Alih-alih mereda, praktik tambang ilegal justru semakin brutal. Para pelaku beroperasi dengan alat berat, menggali tanah dan mengacak-acak kawasan komunal yang secara hukum merupakan milik negara. Lebih menyakitkan lagi, mereka seolah tahu bahwa tak akan ada tangan kekuasaan yang benar-benar menindak.
Krisis kepercayaan terhadap aparat penegak hukum pun tak terhindarkan. Warga menyaksikan sendiri bagaimana kawasan hutan yang dulunya hijau kini berubah menjadi kubangan lumpur yang beracun. Namun, suara dari para pejabat dan penanggung jawab hukum nyaris tak terdengar—terkubur bersama reruntuhan tanah yang dirusak.
Pada Jumat (30/5/2025), Hibata.id menerima laporan bahwa sejumlah titik PETI di wilayah ini telah menjadi target operasi penertiban oleh aparat. Namun, penertiban ini terkesan berlangsung di balik bayang-bayang, tanpa transparansi dan tanpa hasil konkret yang bisa dirasakan warga.

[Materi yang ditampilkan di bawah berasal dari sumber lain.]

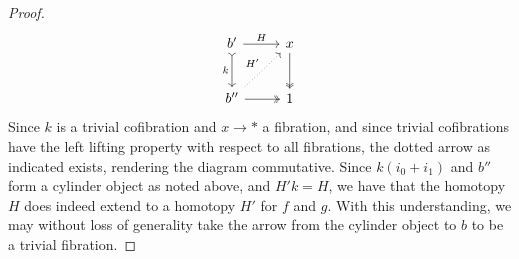 \begin{proof}
	\[\begin{tikzcd}[row sep = 2.5em, column sep = 2.5em]
	b'\ar[" k "', tail, d] \ar[" H ", r]  & x \ar[two heads, d]  \\
	b'' \ar[two heads, r] \ar[" H' ", dotted, ur]  & 1
	\end{tikzcd}\]
	Since $k$ is a trivial cofibration and $x\to *$ a fibration, and since trivial cofibrations have the left lifting property with respect to all fibrations, the dotted arrow as indicated exists, rendering the diagram commutative. Since $k(i_0+i_1)$ and $b''$ form a cylinder object as noted above, and $H'k=H$, we have that the homotopy $H$ does indeed extend to a homotopy $H'$ for $f$ and $g$. With this understanding, we may without loss of generality take the arrow from the cylinder object to $b$ to be a trivial fibration.
	

\end{proof}
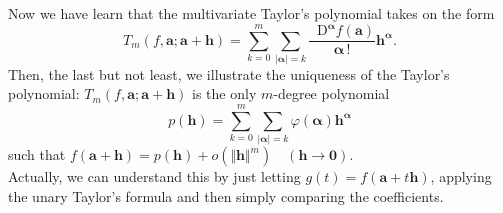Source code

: \documentclass{article}
\newcommand{\Dif}{\mathop{}\!\mathrm{D}}
\begin{document}
\begin{Rmk}{}
    Now we have learn that \textcolor{Df}{the multivariate Taylor's polynomial takes on the form
    $$ T_m(f,\pmb{a};\pmb{a}+\pmb{h}) = \sum_{k=0}^{m} \sum_{|\pmb{\alpha}| = k}\frac{\Dif^{\pmb{\alpha}} f(\pmb{a})}{\pmb{\alpha}\,!} \pmb{h}^{\pmb{\alpha}}. $$}
    Then, the last but not least, we illustrate the uniqueness of the Taylor's polynomial: \textcolor{Th}{$T_m(f,\pmb{a};\pmb{a}+\pmb{h})$ is the only $m$-degree polynomial
    $$ p(\pmb{h}) = \sum_{k=0}^{m} \sum_{|\pmb{\alpha}| = k} \varphi(\pmb{\alpha}) \pmb{h}^{\pmb{\alpha}} $$
    such that $f(\pmb{a}+\pmb{h}) = p(\pmb{h}) + o(\Vert \pmb{h} \Vert^m) \quad (\pmb{h}\rightarrow\pmb{0}).$} \\
    Actually, we can understand this by just letting $g(t) = f(\pmb{a}+t\pmb{h})$, applying the unary Taylor's formula and then simply comparing the coefficients. 
\end{Rmk}
\end{document}
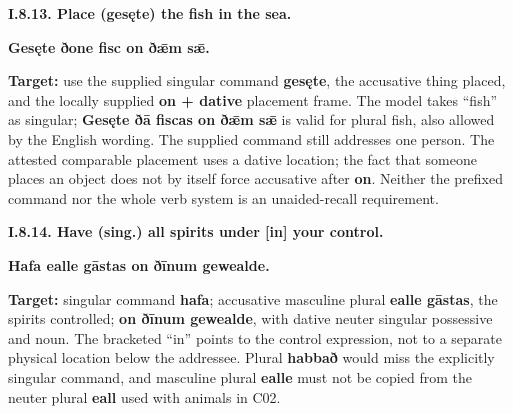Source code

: \par\begin{minipage}{\linewidth}\raggedright
\textbf{I.8.13. Place (gesęte) the fish in the sea.}

\textbf{Gesęte ðone fisc on ðǣm sǣ.}

\textbf{Target:} use the supplied singular command \textbf{gesęte}, the accusative thing placed, and the locally supplied \textbf{on + dative} placement frame. The model takes “fish” as singular; \textbf{Gesęte ðā fiscas on ðǣm sǣ} is valid for plural fish, also allowed by the English wording. The supplied command still addresses one person. The attested comparable placement uses a dative location; the fact that someone places an object does not by itself force accusative after \textbf{on}. Neither the prefixed command nor the whole verb system is an unaided-recall requirement.

\end{minipage}\par\addvspace{4pt}

\par\begin{minipage}{\linewidth}\raggedright
\textbf{I.8.14. Have (sing.) all spirits under [in] your control.}

\textbf{Hafa ealle gāstas on ðīnum gewealde.}

\textbf{Target:} singular command \textbf{hafa}; accusative masculine plural \textbf{ealle gāstas}, the spirits controlled; \textbf{on ðīnum gewealde}, with dative neuter singular possessive and noun. The bracketed “in” points to the control expression, not to a separate physical location below the addressee. Plural \textbf{habbað} would miss the explicitly singular command, and masculine plural \textbf{ealle} must not be copied from the neuter plural \textbf{eall} used with animals in C02.

\end{minipage}\par\addvspace{4pt}

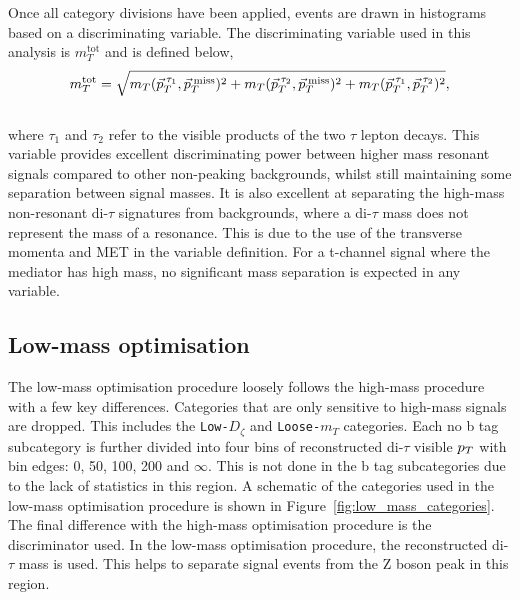 Once all category divisions have been applied, events are drawn in histograms based on a discriminating variable.
The discriminating variable used in this analysis is $m_{T}^{\text{tot}}$ and is defined below, \\
\begin{equation}
m_{T}^\text{tot} = \sqrt{m_{T}(\vec{p}_{T}^{\hspace{2pt}\tau_1},\vec{p}_{T}^{\hspace{2pt}\text{miss}})^2 +  m_{T}(\vec{p}_{T}^{\hspace{2pt}\tau_2},\vec{p}_{T}^{\hspace{2pt}\text{miss}})^2 + m_{T}(\vec{p}_{T}^{\hspace{2pt}\tau_1},\vec{p}_{T}^{\hspace{2pt}\tau_2})^2},
\label{eqn:mt_tot}
\end{equation} \\
where $\tau_1$ and $\tau_2$ refer to the visible products of the two $\tau$ lepton decays.
This variable provides excellent discriminating power between higher mass resonant signals compared to other non-peaking backgrounds, whilst still maintaining some separation between signal masses.
It is also excellent at separating the high-mass non-resonant di-$\tau$ signatures from backgrounds, where a di-$\tau$ mass does not represent the mass of a resonance.
This is due to the use of the transverse momenta and \ac{MET} in the variable definition.
For a t-channel signal where the mediator has high mass, no significant mass separation is expected in any variable. \\

\subsection{Low-mass optimisation}

The low-mass optimisation procedure loosely follows the high-mass procedure with a few key differences.
Categories that are only sensitive to high-mass signals are dropped.
This includes the \texttt{Low-$D_\zeta$} and \texttt{Loose-$m_{T}$} categories.
Each no b tag subcategory is further divided into four bins of reconstructed di-$\tau$ visible $p_{T}$ with bin edges: 0, 50, 100, 200 and $\infty$.
This is not done in the b tag subcategories due to the lack of statistics in this region.
A schematic of the categories used in the low-mass optimisation procedure is shown in Figure~\ref{fig:low_mass_categories}.
The final difference with the high-mass optimisation procedure is the discriminator used.
In the low-mass optimisation procedure, the reconstructed di-$\tau$ mass is used.
This helps to separate signal events from the Z boson peak in this region. \\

“Hari ini itu penertiban, cuma masih ada aktivitas PETI di komunal warga itu,” ujar seorang warga yang meminta namanya tidak dipublikasikan.
Pernyataan ini menegaskan bahwa upaya penertiban tidak menyentuh akar persoalan. Wilayah komunal yang secara hukum adalah milik negara kini seolah menjadi zona kekuasaan mafia tambang. Sumber daya alam dikuras habis-habisan tanpa izin, tanpa akuntabilitas, dan tanpa rasa tanggung jawab.
Yang lebih mengkhawatirkan, aktivitas ini terjadi secara terbuka, di siang hari, dengan lalu-lalang alat berat yang seolah tak tersentuh hukum. Negara seperti kehilangan daya—atau memilih untuk menutup mata.
Penegakan hukum tak bisa berhenti di barisan aparat berseragam di lapangan. Ia harus menjangkau lebih dalam—ke aktor intelektual, pemodal besar, dan oknum pelindung di balik layar yang selama ini membiarkan tambang ilegal tumbuh subur.
Jika tidak, penertiban hanya akan menjadi panggung sandiwara. Dan di balik tirainya, alam terus dijarah, rakyat terus menderita, dan hukum terus dilecehkan.